Charles Kiefer foi, durante anos, um dos nomes mais destacados da literatura gaúcha. Caminhando na chuva teve sucesso nacional de vendas, obras como Valsa para Bruno Stein foram levadas ao cinema, e o escritor acumulou honrarias, como três prêmios Jabuti. Não era exagero dizer que Kiefer era o expoente da literatura gaúcha dos anos 1980-90, visto como nome promissor na terra de gigantes como Mario Quintana e Erico Verissimo.
Há alguns anos, porém, tudo mudou. Abandonou a literatura, tanto a escrita ficcional quanto à dedicação ao ensino - como ele mesmo diz, foi se retirando da cena aos poucos. Ele raramente dá entrevistas, mas depois de reiterados pedidos acabou aceitando conversar em uma tarde chuvosa no final de abril. "A literatura para mim não tem mais importância", admite. "Mas não renego. Tanto que estou aqui contigo. Confesso que eu cedi por uma questão pessoal: Tu me aguentou como professor e pode me aguentar agora como entrevistado." Kiefer se refere ao fato de que fui seu aluno nas famosas oficinas literárias que ele criou no início dos anos 2000 e que reuniram muitos aficionados por literatura.
Kiefer também não esconde seu maior interesse e o que relata ser a sua verdadeira missão: a Cabala, ou como ele prefere, em inglês, a Kabbalah. "Na vida eu quero ser lembrado como professor de Kabbalah. Como alguém que ajudou as pessoas a fazer a iluminação", esclarece. Atualmente, ele conta com vários alunos, inclusive em outros países. Sua base de trabalho é a Casa do Mikvê, no bairro Petrópolis, em que ele e a esposa, Marta Tejera, reúnem grupos de interessados para difundir essa sabedoria. "Trata-se de uma ciência prática que te ensina como viver melhor. A Marta diz: é um método de administrar a vida. Não tem nada de acreditar nisso ou naquilo", resume.
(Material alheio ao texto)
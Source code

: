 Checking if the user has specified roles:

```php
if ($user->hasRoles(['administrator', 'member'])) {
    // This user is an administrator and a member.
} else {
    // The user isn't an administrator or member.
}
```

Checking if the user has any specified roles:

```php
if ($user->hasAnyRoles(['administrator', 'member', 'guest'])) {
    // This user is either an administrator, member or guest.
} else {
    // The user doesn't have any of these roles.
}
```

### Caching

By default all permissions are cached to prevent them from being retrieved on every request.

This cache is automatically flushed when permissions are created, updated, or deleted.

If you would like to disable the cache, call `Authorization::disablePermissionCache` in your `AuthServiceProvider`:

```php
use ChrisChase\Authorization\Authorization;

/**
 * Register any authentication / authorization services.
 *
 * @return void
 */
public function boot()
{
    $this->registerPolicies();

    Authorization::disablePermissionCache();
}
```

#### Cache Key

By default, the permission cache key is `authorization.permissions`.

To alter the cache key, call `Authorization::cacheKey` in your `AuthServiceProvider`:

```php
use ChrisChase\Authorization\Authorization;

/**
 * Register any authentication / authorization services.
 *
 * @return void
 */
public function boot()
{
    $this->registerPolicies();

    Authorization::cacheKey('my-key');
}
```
No meio da conversa, sua filha mais nova aparece. Anna tem 5 anos e quer ser confeiteira. O semblante no rosto de Kiefer fica mais animado. "Estou escrevendo uma história infantil para a Anninha. Um poema em sextilha maior. Porque para a primeira e para a segunda filha eu fiz dois livros infantis. Aí a Marta me disse, e agora? Tem que fazer. Senão ela vai se sentir magoada", diz.
Durante nossa conversa, ele revela ter escrito mais de 40 livros em gêneros como poesia, ficção e também de kabbalah. Todos ainda não publicados. E também uma autobiografia. "Ela se chama Suor no Rosto porque o que eu mais fiz na vida foi trabalhar. Então eu referencio a Bíblia, lá no Gênesis: no suor do teu rosto comerás o teu pão", diz. Todos esses livros só serão publicados após a sua morte. Mas por quê? "Eu não quero saber a opinião das pessoas. Antes eu gostava. Agora não dou bola. Sou feliz sem depender disso", aponta.
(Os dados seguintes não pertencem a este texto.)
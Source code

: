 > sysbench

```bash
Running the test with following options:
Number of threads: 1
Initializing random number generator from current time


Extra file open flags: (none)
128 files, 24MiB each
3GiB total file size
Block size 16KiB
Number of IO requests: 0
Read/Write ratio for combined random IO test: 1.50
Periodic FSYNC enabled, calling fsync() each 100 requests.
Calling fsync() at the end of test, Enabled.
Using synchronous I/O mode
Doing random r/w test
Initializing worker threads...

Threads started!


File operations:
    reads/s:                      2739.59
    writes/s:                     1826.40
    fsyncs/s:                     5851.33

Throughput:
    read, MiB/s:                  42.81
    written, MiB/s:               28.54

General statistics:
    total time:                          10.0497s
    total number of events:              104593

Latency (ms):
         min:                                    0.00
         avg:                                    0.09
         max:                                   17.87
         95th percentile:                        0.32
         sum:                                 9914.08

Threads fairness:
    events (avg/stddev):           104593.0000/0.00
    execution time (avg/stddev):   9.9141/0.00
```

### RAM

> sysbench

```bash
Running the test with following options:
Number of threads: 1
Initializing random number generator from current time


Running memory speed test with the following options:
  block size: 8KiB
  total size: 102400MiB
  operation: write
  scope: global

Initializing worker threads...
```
É impossível falar da trajetória de Charles Kiefer sem citar a experiência de quase morte (EQM) pela qual ele passou em 2006, após complicações em uma cirurgia. "Todo mundo que tem uma EQM muda completamente de vida. Porque antes a pessoa vivia de forma errada. Eu mesmo. Tu assumes uma outra responsabilidade", diz. A partir dessa experiência que a Kabbalah foi introduzida como sua nova missão.
Mas há resquícios literários na fala de Charles Kiefer, no modo como ele descreve as situações, as referências que traz para explicar ideias, por exemplo, como quando reflete sobre a importância do tempo para o reconhecimento do escritor ou do artista. "Quem vai definir se vai ser escritor ou não? É a história. Não é o professor, não é o jornalista, não é o sistema. Pensa bem o quanto o Kafka… Quantos escritores maravilhosos não viram os seus livros publicados?", afirma.
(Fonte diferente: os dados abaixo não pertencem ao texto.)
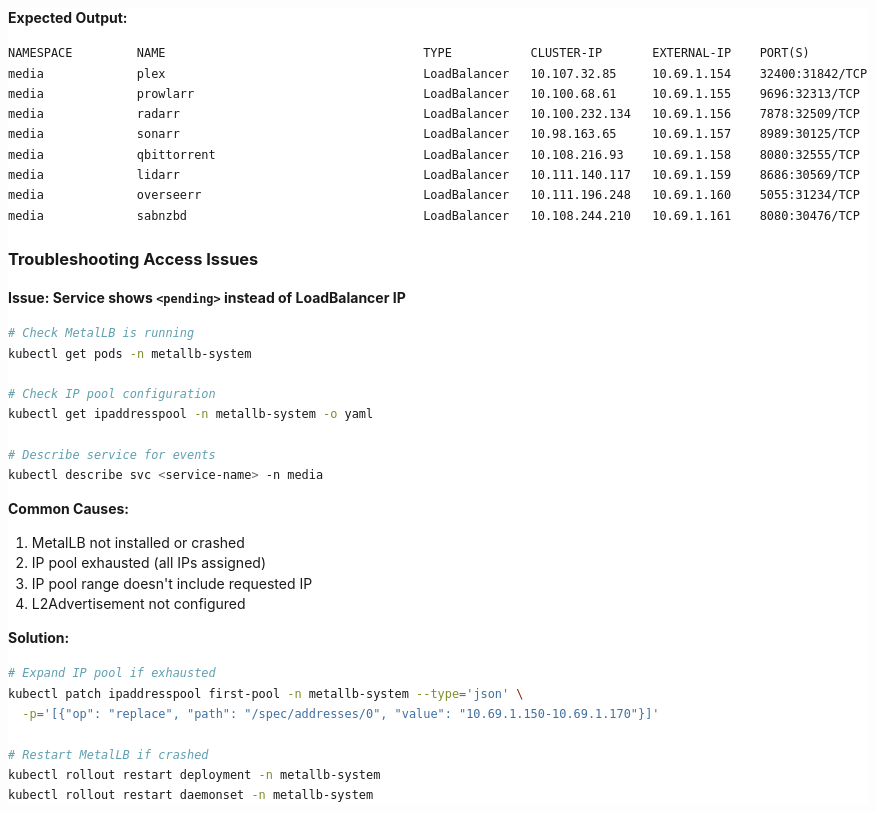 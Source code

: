 **Expected Output:**
```
NAMESPACE         NAME                                    TYPE           CLUSTER-IP       EXTERNAL-IP    PORT(S)
media             plex                                    LoadBalancer   10.107.32.85     10.69.1.154    32400:31842/TCP
media             prowlarr                                LoadBalancer   10.100.68.61     10.69.1.155    9696:32313/TCP
media             radarr                                  LoadBalancer   10.100.232.134   10.69.1.156    7878:32509/TCP
media             sonarr                                  LoadBalancer   10.98.163.65     10.69.1.157    8989:30125/TCP
media             qbittorrent                             LoadBalancer   10.108.216.93    10.69.1.158    8080:32555/TCP
media             lidarr                                  LoadBalancer   10.111.140.117   10.69.1.159    8686:30569/TCP
media             overseerr                               LoadBalancer   10.111.196.248   10.69.1.160    5055:31234/TCP
media             sabnzbd                                 LoadBalancer   10.108.244.210   10.69.1.161    8080:30476/TCP
```

### Troubleshooting Access Issues

**Issue: Service shows `<pending>` instead of LoadBalancer IP**

```bash
# Check MetalLB is running
kubectl get pods -n metallb-system

# Check IP pool configuration
kubectl get ipaddresspool -n metallb-system -o yaml

# Describe service for events
kubectl describe svc <service-name> -n media
```

**Common Causes:**
1. MetalLB not installed or crashed
2. IP pool exhausted (all IPs assigned)
3. IP pool range doesn't include requested IP
4. L2Advertisement not configured

**Solution:**
```bash
# Expand IP pool if exhausted
kubectl patch ipaddresspool first-pool -n metallb-system --type='json' \
  -p='[{"op": "replace", "path": "/spec/addresses/0", "value": "10.69.1.150-10.69.1.170"}]'

# Restart MetalLB if crashed
kubectl rollout restart deployment -n metallb-system
kubectl rollout restart daemonset -n metallb-system
```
Para ele, a literatura é nada mais do que um relicário de acontecimentos do passado. "A questão agrária brasileira, do Rio Grande do Sul. Por exemplo, Valsa para Bruno Stein. É como funcionava no século XX o pré-capitalismo agrário. Só. É isso que está lá. Então, lá no futuro, quando alguém quiser estudar isso, onde ele vai? Ele vai no relicário. Então, vê, se isto for importante para o futuro, aí o meu livro volta a ser importante. Se não for, ninguém vai ler. Mas como eu gostaria de ser lembrado na literatura? Na literatura, eu gostaria de ser esquecido."
 

Uma oficina democrática

Para Charles Kiefer, período de sucesso como escritor é "uma época que já não faz mais sentido"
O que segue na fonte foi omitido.